## WHAT IS EXPECTED
In the records below, find the line containing "clustering_methods: [kmeans, gmm]" and restate it and all lines after it exactly, through the last line.

## AVAILABLE DATA
========================

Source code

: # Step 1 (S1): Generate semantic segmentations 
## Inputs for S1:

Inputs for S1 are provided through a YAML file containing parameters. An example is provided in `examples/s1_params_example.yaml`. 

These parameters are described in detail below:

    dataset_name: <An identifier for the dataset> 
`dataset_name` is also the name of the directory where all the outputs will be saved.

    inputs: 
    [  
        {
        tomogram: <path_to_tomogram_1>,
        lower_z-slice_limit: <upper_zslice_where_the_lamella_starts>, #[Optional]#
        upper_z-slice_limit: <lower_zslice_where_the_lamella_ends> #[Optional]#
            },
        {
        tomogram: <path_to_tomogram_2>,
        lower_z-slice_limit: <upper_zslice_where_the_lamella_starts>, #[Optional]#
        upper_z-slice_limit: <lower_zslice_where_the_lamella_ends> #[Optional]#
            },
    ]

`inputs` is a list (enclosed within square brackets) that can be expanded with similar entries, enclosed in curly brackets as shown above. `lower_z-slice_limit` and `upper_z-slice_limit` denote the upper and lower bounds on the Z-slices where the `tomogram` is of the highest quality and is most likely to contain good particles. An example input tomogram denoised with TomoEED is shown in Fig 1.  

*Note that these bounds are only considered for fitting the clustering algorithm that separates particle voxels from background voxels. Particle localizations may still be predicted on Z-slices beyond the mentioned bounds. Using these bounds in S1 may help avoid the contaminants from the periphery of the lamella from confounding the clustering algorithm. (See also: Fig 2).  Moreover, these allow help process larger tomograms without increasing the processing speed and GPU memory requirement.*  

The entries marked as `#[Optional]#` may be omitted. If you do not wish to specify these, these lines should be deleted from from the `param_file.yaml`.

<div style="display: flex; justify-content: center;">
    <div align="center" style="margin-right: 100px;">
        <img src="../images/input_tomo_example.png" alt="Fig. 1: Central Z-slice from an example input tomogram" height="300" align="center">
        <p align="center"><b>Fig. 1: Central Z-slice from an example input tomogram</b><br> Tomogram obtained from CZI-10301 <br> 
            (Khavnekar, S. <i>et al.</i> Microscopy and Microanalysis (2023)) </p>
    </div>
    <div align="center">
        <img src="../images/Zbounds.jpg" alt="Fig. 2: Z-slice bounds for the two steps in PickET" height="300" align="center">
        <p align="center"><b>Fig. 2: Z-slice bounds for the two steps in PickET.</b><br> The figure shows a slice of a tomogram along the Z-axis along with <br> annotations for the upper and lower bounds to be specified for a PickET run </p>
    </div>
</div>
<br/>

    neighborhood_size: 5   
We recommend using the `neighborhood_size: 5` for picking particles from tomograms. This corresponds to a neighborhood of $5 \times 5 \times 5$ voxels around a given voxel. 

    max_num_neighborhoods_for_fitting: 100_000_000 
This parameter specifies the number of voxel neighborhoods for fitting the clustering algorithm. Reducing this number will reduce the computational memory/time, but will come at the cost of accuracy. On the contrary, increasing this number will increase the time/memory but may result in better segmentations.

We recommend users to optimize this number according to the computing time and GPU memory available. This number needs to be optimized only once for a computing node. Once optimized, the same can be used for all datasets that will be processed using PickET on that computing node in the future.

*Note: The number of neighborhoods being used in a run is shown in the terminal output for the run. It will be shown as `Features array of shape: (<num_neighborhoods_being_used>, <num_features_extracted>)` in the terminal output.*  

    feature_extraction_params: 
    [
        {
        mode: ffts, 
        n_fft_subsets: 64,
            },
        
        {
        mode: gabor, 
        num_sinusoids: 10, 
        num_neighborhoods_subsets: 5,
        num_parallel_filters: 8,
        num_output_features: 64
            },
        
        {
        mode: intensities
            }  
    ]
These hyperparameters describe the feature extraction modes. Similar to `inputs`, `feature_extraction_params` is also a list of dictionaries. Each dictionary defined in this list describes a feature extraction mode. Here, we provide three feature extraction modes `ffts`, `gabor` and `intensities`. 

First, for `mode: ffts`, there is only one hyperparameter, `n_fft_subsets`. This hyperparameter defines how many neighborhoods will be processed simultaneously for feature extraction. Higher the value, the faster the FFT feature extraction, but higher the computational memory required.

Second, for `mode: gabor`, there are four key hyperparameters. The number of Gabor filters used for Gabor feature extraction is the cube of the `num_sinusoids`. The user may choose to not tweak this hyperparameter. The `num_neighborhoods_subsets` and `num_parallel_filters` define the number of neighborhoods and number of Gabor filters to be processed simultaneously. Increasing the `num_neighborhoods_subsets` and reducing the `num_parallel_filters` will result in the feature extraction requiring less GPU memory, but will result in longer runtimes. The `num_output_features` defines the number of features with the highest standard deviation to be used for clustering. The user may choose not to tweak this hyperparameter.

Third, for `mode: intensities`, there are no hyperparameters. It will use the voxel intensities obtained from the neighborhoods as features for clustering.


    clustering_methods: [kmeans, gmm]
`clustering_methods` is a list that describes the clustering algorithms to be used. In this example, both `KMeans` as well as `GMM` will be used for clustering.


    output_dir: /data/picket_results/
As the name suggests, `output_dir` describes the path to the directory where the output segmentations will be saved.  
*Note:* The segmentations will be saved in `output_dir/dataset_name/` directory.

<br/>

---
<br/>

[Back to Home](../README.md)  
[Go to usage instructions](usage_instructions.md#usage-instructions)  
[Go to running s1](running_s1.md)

========================

## RESULT OF THIS TASK
    clustering_methods: [kmeans, gmm]
`clustering_methods` is a list that describes the clustering algorithms to be used. In this example, both `KMeans` as well as `GMM` will be used for clustering.


    output_dir: /data/picket_results/
As the name suggests, `output_dir` describes the path to the directory where the output segmentations will be saved.  
*Note:* The segmentations will be saved in `output_dir/dataset_name/` directory.

<br/>

---
<br/>

[Back to Home](../README.md)  
[Go to usage instructions](usage_instructions.md#usage-instructions)  
[Go to running s1](running_s1.md)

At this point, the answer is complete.